**Problem statement**
Print all entries below exactly, without images.

**Data provided**
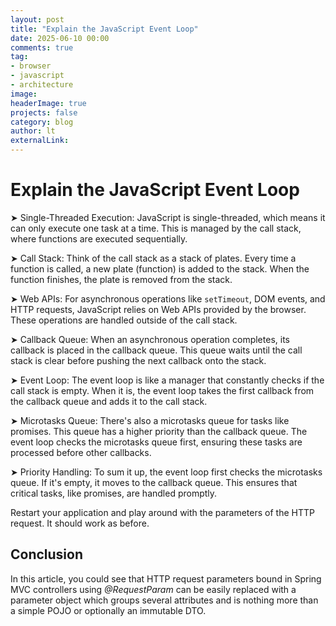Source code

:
 ```yaml
---
layout: post
title: "Explain the JavaScript Event Loop"
date: 2025-06-10 00:00
comments: true
tag: 
- browser
- javascript
- architecture
image: 
headerImage: true
projects: false
category: blog
author: lt
externalLink: 
---
```


# Explain the JavaScript Event Loop

➤ Single-Threaded Execution:
JavaScript is single-threaded, which means it can only execute one task at a time. This is managed by the call stack, where functions are executed sequentially.

➤ Call Stack: Think of the call stack as a stack of plates. Every time a function is called, a new plate (function) is added to the stack. When the function finishes, the plate is removed from the stack.

➤ Web APIs: For asynchronous operations like `setTimeout`, DOM events, and HTTP requests, JavaScript relies on Web APIs provided by the browser. These operations are handled outside of the call stack.

➤ Callback Queue: When an asynchronous operation completes, its callback is placed in the callback queue. This queue waits until the call stack is clear before pushing the next callback onto the stack.

➤ Event Loop: The event loop is like a manager that constantly checks if the call stack is empty. When it is, the event loop takes the first callback from the callback queue and adds it to the call stack.

➤ Microtasks Queue: There's also a microtasks queue for tasks like promises. This queue has a higher priority than the callback queue. The event loop checks the microtasks queue first, ensuring these tasks are processed before other callbacks.

➤ Priority Handling: To sum it up, the event loop first checks the microtasks queue. If it's empty, it moves to the callback queue. This ensures that critical tasks, like promises, are handled promptly.

Restart your application and play around with the parameters of the HTTP request. It should work as before.

## Conclusion

In this article, you could see that HTTP request parameters bound in Spring MVC controllers using _@RequestParam_ can be easily replaced with a parameter object which groups several attributes and is nothing more than a simple POJO or optionally an immutable DTO.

**Task answer**
Source code

:
 ```yaml
---
layout: post
title: "Explain the JavaScript Event Loop"
date: 2025-06-10 00:00
comments: true
tag: 
- browser
- javascript
- architecture
image: 
headerImage: true
projects: false
category: blog
author: lt
externalLink: 
---
```


# Explain the JavaScript Event Loop

➤ Single-Threaded Execution:
JavaScript is single-threaded, which means it can only execute one task at a time. This is managed by the call stack, where functions are executed sequentially.

➤ Call Stack: Think of the call stack as a stack of plates. Every time a function is called, a new plate (function) is added to the stack. When the function finishes, the plate is removed from the stack.

➤ Web APIs: For asynchronous operations like `setTimeout`, DOM events, and HTTP requests, JavaScript relies on Web APIs provided by the browser. These operations are handled outside of the call stack.

➤ Callback Queue: When an asynchronous operation completes, its callback is placed in the callback queue. This queue waits until the call stack is clear before pushing the next callback onto the stack.

➤ Event Loop: The event loop is like a manager that constantly checks if the call stack is empty. When it is, the event loop takes the first callback from the callback queue and adds it to the call stack.

➤ Microtasks Queue: There's also a microtasks queue for tasks like promises. This queue has a higher priority than the callback queue. The event loop checks the microtasks queue first, ensuring these tasks are processed before other callbacks.

➤ Priority Handling: To sum it up, the event loop first checks the microtasks queue. If it's empty, it moves to the callback queue. This ensures that critical tasks, like promises, are handled promptly.

Restart your application and play around with the parameters of the HTTP request. It should work as before.

## Conclusion

In this article, you could see that HTTP request parameters bound in Spring MVC controllers using _@RequestParam_ can be easily replaced with a parameter object which groups several attributes and is nothing more than a simple POJO or optionally an immutable DTO.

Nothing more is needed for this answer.